■ **PROBLEM TO WORK ON**
A verbatim transcript of the lines below, starting at the first and ending with the one that holds "1. **Create a Base Secret**", is what should be produced.

■ **MATERIAL SUPPLIED**
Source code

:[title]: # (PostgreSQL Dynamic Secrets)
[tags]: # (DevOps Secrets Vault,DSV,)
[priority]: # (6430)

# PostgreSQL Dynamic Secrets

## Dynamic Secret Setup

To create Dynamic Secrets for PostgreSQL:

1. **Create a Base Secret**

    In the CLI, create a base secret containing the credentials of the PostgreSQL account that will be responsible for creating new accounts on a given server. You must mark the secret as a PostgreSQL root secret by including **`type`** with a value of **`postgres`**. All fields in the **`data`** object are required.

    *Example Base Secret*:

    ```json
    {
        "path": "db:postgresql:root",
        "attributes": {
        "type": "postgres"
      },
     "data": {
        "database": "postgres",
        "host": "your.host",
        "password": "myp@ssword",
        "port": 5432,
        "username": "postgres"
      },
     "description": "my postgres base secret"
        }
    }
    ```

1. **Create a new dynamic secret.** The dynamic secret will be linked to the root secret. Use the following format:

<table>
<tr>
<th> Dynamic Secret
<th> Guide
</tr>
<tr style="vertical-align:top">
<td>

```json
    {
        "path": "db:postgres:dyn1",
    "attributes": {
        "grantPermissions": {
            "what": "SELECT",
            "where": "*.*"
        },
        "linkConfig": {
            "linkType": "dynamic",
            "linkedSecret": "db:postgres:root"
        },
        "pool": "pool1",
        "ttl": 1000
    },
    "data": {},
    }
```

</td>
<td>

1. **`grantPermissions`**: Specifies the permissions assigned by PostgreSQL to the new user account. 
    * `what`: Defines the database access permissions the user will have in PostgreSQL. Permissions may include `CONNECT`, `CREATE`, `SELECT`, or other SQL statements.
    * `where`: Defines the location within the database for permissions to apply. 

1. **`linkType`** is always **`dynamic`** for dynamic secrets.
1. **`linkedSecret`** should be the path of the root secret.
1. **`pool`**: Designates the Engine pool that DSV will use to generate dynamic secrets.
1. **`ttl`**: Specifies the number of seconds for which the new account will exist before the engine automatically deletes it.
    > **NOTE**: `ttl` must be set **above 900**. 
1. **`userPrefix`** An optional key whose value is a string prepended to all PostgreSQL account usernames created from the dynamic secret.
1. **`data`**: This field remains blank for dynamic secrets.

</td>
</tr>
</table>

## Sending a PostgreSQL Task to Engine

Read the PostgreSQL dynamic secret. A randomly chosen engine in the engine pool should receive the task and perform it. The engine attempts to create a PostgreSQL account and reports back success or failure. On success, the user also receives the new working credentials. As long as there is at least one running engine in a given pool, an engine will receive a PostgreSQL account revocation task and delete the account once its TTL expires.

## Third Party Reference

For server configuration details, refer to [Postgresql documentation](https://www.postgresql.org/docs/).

■ **YOUR SOLUTION**
Source code

:[title]: # (PostgreSQL Dynamic Secrets)
[tags]: # (DevOps Secrets Vault,DSV,)
[priority]: # (6430)

# PostgreSQL Dynamic Secrets

## Dynamic Secret Setup

To create Dynamic Secrets for PostgreSQL:

1. **Create a Base Secret**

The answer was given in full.